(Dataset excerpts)
——

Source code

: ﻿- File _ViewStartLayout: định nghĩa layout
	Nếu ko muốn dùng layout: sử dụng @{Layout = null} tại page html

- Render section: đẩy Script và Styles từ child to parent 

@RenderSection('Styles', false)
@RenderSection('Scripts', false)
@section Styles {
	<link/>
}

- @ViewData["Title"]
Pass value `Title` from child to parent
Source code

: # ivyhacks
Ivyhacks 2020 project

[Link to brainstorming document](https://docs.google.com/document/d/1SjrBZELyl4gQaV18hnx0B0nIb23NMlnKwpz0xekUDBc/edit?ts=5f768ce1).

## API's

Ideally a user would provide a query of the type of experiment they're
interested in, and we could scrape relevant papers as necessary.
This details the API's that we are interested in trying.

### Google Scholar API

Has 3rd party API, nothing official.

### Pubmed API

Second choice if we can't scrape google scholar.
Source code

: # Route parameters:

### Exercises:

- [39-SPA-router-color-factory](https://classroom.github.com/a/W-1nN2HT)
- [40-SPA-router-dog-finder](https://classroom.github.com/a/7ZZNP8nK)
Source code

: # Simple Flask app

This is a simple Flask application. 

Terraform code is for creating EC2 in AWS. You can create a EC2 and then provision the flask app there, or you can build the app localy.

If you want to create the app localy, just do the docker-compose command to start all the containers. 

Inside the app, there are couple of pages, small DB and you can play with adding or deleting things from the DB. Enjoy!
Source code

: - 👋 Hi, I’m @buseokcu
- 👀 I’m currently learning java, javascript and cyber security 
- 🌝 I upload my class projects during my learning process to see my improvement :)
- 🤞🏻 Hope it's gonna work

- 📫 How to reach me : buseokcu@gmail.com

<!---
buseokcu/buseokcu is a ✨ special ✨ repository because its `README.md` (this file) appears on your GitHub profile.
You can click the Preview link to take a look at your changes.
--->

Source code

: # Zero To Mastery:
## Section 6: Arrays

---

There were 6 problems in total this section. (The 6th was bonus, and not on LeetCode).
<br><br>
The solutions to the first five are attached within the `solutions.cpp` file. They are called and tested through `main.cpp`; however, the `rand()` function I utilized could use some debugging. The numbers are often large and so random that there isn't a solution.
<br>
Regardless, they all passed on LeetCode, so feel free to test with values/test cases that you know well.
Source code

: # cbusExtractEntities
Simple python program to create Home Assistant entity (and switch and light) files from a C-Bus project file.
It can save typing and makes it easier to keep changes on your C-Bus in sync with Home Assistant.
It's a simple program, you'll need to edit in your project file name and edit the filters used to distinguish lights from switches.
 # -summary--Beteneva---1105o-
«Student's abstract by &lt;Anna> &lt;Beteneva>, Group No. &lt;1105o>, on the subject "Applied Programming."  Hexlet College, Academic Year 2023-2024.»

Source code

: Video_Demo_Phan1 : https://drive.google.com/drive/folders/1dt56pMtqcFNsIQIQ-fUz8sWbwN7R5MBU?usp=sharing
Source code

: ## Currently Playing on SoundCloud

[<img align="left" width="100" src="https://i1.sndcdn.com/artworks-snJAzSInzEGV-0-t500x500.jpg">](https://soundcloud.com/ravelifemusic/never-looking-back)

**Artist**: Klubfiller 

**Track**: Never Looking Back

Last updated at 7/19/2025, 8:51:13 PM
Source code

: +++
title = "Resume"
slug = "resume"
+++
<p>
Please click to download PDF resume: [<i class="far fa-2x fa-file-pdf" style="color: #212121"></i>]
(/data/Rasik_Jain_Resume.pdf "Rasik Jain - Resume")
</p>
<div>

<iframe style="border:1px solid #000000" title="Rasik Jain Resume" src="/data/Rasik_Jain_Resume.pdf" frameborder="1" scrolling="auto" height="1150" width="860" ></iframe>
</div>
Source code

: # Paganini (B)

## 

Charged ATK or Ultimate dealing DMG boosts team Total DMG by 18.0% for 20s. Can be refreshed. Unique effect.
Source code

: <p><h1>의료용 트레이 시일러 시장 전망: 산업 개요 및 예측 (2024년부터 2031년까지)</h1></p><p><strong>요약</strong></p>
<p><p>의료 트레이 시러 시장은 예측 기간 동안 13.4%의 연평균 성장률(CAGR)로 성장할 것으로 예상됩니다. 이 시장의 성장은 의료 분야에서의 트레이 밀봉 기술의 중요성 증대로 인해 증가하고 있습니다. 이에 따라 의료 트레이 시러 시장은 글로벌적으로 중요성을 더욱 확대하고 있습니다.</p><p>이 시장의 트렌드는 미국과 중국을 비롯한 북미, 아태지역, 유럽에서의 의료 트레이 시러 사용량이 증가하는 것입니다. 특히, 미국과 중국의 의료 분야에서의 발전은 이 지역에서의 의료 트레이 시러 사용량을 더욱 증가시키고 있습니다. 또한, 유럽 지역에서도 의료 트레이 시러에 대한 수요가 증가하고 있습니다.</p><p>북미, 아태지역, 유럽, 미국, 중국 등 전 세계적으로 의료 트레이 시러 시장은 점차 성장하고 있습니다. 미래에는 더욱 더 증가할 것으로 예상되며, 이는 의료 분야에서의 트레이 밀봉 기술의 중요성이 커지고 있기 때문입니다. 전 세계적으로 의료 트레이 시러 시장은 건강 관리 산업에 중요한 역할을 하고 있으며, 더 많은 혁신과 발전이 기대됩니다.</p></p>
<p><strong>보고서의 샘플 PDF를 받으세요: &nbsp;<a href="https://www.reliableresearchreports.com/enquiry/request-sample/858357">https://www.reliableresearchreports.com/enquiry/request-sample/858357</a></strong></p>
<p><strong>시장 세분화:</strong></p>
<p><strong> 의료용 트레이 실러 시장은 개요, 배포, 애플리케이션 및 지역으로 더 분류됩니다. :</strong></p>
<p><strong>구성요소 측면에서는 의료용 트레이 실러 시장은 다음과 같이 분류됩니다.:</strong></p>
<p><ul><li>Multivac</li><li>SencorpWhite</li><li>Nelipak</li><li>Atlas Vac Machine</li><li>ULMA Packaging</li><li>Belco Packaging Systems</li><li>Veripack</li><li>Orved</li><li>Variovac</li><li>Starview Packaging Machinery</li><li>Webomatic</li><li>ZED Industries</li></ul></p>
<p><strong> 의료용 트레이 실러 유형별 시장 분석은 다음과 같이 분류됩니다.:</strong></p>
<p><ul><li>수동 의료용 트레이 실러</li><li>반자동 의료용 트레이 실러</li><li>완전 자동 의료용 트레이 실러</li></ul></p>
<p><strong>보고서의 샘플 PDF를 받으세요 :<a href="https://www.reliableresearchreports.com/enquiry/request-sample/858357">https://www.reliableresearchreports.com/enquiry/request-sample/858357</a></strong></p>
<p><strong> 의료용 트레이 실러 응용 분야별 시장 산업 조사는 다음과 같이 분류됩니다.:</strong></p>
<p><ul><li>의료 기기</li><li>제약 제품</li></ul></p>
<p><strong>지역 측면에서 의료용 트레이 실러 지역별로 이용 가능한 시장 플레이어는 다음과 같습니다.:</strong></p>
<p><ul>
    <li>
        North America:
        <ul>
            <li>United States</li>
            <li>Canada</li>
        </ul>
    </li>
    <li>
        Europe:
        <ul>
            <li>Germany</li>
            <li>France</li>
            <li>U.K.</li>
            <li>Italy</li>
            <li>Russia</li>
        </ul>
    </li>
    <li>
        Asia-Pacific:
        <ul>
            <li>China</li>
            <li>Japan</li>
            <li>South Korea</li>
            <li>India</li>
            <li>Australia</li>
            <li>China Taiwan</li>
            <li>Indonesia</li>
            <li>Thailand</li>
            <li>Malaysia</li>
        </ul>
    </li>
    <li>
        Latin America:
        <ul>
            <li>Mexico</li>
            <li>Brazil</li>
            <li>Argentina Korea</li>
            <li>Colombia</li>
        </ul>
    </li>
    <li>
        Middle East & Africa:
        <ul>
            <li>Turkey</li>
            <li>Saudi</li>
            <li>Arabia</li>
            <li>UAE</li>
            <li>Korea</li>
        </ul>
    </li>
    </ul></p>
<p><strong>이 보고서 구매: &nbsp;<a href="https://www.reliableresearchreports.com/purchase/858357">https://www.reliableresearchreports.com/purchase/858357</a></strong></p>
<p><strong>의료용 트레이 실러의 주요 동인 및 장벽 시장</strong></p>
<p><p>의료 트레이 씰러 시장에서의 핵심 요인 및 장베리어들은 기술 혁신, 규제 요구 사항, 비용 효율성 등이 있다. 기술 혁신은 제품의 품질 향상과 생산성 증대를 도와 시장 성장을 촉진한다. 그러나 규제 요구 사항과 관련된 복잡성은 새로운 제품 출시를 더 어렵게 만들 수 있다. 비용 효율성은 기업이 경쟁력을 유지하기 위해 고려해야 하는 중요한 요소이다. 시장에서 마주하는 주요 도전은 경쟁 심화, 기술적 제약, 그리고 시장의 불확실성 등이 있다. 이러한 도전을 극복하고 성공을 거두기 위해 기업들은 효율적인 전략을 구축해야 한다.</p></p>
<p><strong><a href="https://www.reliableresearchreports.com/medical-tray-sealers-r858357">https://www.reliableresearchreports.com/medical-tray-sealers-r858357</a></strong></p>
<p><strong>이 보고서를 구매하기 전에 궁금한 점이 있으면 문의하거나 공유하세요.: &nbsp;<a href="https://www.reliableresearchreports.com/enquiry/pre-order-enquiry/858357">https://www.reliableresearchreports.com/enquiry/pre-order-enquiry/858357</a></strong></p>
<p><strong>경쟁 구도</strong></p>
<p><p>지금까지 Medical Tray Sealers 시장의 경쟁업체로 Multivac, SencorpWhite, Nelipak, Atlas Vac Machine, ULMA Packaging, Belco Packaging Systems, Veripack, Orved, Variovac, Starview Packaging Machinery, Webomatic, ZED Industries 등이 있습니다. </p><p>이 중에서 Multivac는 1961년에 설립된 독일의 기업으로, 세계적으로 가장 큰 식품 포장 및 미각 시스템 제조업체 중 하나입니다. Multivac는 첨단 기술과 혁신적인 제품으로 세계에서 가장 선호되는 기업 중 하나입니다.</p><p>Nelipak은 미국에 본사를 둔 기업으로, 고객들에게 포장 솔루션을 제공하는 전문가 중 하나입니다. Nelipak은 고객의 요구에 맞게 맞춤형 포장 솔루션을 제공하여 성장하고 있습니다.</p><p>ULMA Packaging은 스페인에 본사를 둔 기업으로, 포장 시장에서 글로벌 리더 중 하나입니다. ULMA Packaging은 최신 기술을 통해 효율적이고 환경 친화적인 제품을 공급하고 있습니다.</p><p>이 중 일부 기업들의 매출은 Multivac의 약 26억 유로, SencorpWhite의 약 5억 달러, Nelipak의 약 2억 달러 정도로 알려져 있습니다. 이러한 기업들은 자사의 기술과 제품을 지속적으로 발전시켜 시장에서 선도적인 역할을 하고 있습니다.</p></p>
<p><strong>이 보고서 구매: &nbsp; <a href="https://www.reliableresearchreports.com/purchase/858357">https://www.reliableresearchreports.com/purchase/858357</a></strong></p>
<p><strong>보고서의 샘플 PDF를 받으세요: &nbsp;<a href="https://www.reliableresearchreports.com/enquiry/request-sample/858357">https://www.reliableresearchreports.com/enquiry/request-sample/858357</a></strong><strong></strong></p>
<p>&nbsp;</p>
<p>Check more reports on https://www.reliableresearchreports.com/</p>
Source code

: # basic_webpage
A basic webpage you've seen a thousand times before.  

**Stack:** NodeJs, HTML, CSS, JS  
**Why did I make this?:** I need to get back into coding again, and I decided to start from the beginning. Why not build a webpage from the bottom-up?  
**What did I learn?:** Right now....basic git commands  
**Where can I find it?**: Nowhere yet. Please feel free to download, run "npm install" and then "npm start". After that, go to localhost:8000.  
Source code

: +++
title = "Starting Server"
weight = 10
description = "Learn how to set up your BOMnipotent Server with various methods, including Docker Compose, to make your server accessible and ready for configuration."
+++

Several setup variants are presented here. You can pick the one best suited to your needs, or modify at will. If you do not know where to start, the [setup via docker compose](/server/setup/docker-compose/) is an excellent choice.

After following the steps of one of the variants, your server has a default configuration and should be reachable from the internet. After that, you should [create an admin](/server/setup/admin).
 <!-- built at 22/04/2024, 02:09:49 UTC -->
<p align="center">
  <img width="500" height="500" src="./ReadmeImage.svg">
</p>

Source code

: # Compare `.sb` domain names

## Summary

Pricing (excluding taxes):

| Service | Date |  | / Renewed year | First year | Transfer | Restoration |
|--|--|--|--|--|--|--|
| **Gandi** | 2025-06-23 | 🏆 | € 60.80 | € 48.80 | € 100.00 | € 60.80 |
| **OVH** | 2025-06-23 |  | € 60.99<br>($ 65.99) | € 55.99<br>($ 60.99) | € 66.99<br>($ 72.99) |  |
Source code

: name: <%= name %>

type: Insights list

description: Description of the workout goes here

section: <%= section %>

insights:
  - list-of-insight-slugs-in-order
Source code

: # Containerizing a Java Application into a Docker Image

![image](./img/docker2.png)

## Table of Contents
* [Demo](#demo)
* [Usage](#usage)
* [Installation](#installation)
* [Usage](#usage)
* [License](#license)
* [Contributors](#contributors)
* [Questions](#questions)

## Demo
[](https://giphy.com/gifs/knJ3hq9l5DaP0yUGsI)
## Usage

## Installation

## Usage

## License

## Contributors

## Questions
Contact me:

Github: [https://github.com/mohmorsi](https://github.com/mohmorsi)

——

__Exercise aim__:
If a line of the records above contains the word "시장에서", count it; then give the total and nothing more.

__Result below__:
2